On his site The Vital Edge, Gideon Rosenblatt has spoken about how to create value in business, and of how it is the essence of every organisation – and yet, somehow, we often lose sight of what value really is. Value is such an important concept but defining it is not always easy. Perhaps recognising value is an effective way of appreciating what it represents.
In our role as an agency serving corporate clients with event management solutions, we deal with live situations, so nothing is completely predictable! The value we add is in planning every event detail but also in preparing for the unexpected. Sometimes, the real value you get from an event organiser is only evident when they have to switch to their contingency plan, to save your event!
What does value look like?
When planning any programme or project, setting a target in terms of “added value” will help to define your objectives and determine how you will meet them. It adds another degree of precision to the planning process and describes the desired outcomes more accurately. We never forget the importance of a healthy return on investment when planning and managing conferences, product launches, corporate hospitality events or overseas incentive travel programmes. Event ROI methodology helps us to ensure that live events add value to the client’s business.

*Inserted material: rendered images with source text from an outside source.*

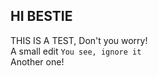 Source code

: ## HI BESTIE

THIS IS A TEST, Don't you worry!    
A small edit `You see, ignore it`    
Another one!    
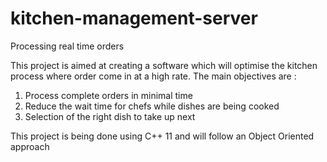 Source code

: # kitchen-management-server
Processing real time orders

This project is aimed at creating a software which will optimise the kitchen process where order come in at a high rate.
The main objectives are :
1. Process complete orders in minimal time
2. Reduce the wait time for chefs while dishes are being cooked
3. Selection of the right dish to take up next

This project is being done using C++ 11 and will follow an Object Oriented approach
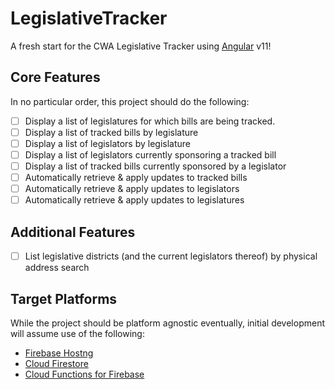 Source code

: # LegislativeTracker

A fresh start for the CWA Legislative Tracker using [Angular](https://angular.io/) v11!

## Core Features

In no particular order, this project should do the following:

- [ ] Display a list of legislatures for which bills are being tracked.
- [ ] Display a list of tracked bills by legislature
- [ ] Display a list of legislators by legislature
- [ ] Display a list of legislators currently sponsoring a tracked bill
- [ ] Display a list of tracked bills currently sponsored by a legislator
- [ ] Automatically retrieve & apply updates to tracked bills
- [ ] Automatically retrieve & apply updates to legislators
- [ ] Automatically retrieve & apply updates to legislatures

## Additional Features

- [ ] List legislative districts (and the current legislators thereof) by physical address search

## Target Platforms

While the project should be platform agnostic eventually, initial development will assume use of the following:

- [Firebase Hostng](https://firebase.google.com/docs/hosting)
- [Cloud Firestore](https://firebase.google.com/docs/firestore)
- [Cloud Functions for Firebase](https://firebase.google.com/docs/functions)

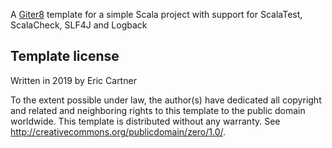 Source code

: A [Giter8][g8] template for a simple Scala project with support for ScalaTest, ScalaCheck, SLF4J and Logback

Template license
----------------
Written in 2019 by Eric Cartner 

To the extent possible under law, the author(s) have dedicated all copyright and related
and neighboring rights to this template to the public domain worldwide.
This template is distributed without any warranty. See <http://creativecommons.org/publicdomain/zero/1.0/>.

[g8]: http://www.foundweekends.org/giter8/
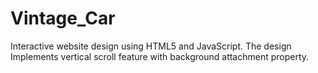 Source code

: # Vintage_Car
Interactive website design using HTML5 and JavaScript. The design Implements vertical scroll feature with background attachment property.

The old sales formula of listing features and benefits could be applied to how you recognise value too. The question “So what?” against each feature demands a reply which described a specific benefit which the product or service offered. That was the real value which the customer was being invited to gain from making a purchase.
Creating value in a business can be achieved in many ways, for both products and services. Improvements along the value chain that leads to product or service delivery occur both internally and externally. Examples may include:
- Saving costs through competitive tendering and better stock control
- Reducing process time and operating costs with improved technology and systems
- Increasing productivity with training and better equipment
- Improving efficiency through better logistical planning
- Growing margins and profit with superior design and quality
- Winning and retaining market share with outstanding customer service
People create value
People are the vital ingredient in every business process and personal initiatives, although sometimes small, can make a dramatic difference to results. It is really beneficial to celebrate the quality that individual employees and channel partners add to your business. The idea that value is within their control empowers employees. People create value and deserve to be rewarded for exceptional performance.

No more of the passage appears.